_Task to complete_
All that is wanted is how many lines in the records below include the string "article".
(Excerpted records Opens)
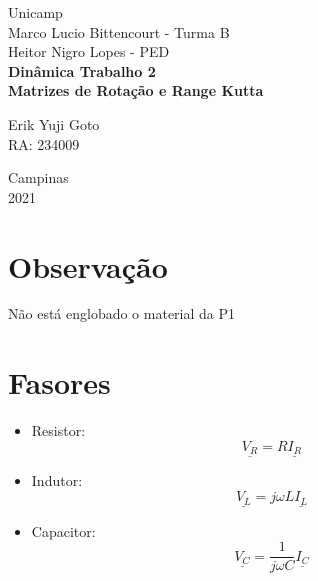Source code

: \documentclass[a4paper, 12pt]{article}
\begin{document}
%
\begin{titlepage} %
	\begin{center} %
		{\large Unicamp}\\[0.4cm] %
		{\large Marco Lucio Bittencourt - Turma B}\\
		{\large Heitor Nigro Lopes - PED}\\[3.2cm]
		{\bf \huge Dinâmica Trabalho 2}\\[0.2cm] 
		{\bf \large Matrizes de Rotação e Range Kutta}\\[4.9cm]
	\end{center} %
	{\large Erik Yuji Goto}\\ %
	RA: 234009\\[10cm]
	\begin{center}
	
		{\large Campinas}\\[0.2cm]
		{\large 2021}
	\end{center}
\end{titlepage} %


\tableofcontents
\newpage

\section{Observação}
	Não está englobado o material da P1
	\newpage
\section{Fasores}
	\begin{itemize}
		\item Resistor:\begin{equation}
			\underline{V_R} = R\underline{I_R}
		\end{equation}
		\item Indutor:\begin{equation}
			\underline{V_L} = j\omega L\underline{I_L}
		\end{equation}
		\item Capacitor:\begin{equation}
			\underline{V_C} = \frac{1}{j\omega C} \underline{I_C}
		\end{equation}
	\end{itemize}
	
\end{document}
(Excerpted records Closes)
(Excerpted records Opens)
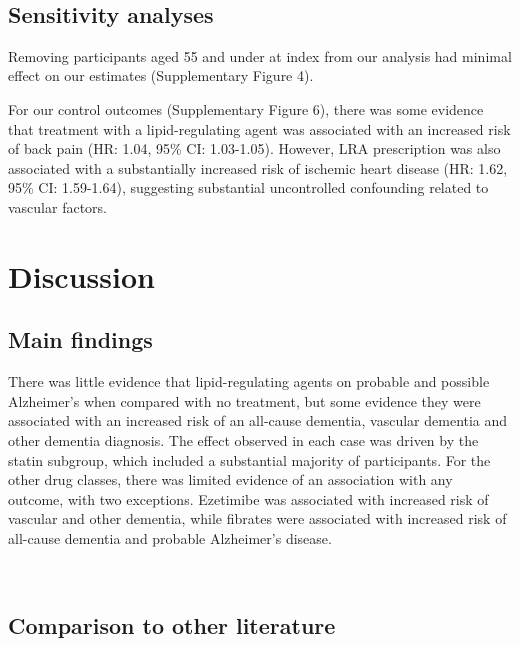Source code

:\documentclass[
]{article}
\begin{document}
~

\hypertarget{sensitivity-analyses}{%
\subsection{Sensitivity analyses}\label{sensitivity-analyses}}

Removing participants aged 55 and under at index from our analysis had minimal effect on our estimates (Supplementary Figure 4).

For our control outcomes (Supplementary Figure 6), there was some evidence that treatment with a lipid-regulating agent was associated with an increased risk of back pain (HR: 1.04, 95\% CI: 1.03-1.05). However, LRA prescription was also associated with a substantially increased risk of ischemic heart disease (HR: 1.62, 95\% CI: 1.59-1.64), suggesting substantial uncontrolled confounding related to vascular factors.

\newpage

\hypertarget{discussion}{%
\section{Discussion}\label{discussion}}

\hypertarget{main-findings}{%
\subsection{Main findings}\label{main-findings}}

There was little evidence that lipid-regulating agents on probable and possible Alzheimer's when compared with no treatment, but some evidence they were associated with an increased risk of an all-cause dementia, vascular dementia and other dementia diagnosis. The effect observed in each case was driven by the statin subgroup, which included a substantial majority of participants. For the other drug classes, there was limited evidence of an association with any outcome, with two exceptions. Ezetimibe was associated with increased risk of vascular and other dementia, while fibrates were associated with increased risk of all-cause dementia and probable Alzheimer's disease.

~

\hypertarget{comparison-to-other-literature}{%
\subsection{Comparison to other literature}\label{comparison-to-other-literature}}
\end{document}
(Excerpted records Closes)
(Excerpted records Opens)
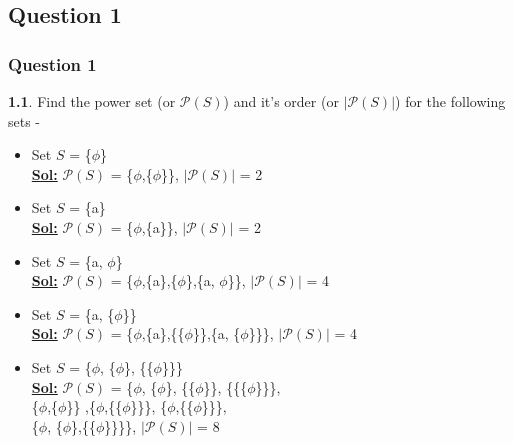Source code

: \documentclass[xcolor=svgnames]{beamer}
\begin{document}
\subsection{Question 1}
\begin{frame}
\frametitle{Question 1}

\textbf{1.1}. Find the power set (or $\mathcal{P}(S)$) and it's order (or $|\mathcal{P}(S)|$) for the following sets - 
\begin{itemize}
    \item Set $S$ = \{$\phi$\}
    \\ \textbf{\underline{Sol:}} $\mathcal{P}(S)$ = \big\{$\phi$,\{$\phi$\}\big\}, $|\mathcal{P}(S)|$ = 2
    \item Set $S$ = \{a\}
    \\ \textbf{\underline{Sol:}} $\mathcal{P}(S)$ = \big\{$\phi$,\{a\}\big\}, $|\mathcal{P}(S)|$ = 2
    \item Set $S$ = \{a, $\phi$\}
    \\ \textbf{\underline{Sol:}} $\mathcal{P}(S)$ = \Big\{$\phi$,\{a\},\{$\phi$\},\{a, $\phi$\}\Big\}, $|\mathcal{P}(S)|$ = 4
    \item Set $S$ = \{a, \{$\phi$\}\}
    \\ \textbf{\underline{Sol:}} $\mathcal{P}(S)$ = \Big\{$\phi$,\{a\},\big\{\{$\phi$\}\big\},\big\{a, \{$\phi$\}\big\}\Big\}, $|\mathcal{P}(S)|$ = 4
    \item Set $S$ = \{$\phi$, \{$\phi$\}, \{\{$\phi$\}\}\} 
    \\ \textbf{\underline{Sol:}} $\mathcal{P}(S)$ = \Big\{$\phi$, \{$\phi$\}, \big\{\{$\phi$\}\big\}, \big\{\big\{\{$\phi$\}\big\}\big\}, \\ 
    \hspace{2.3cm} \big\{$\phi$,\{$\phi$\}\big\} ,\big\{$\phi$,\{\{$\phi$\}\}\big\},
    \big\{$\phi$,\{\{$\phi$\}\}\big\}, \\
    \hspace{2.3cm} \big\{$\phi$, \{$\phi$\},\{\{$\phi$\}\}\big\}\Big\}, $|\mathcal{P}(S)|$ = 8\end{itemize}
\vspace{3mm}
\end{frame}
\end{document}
(Excerpted records Closes)
_Task result_
2